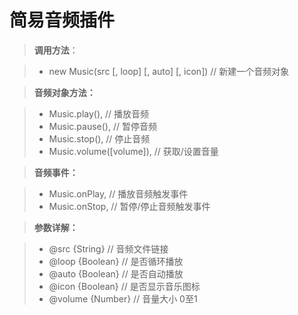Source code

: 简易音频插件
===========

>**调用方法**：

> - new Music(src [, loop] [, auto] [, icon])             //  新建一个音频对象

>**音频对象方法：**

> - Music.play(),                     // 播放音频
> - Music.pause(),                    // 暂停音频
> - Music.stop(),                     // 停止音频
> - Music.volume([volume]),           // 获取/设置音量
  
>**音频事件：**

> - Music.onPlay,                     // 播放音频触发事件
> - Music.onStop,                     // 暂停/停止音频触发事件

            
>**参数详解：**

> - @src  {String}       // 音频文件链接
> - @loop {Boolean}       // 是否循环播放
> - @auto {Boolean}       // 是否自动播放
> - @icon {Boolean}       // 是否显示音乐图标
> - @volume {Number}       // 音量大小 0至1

····················

Your answer must be a single number: how many lines of the entries above contain the string "Music".

◆ **YOUR SOLUTION**:
7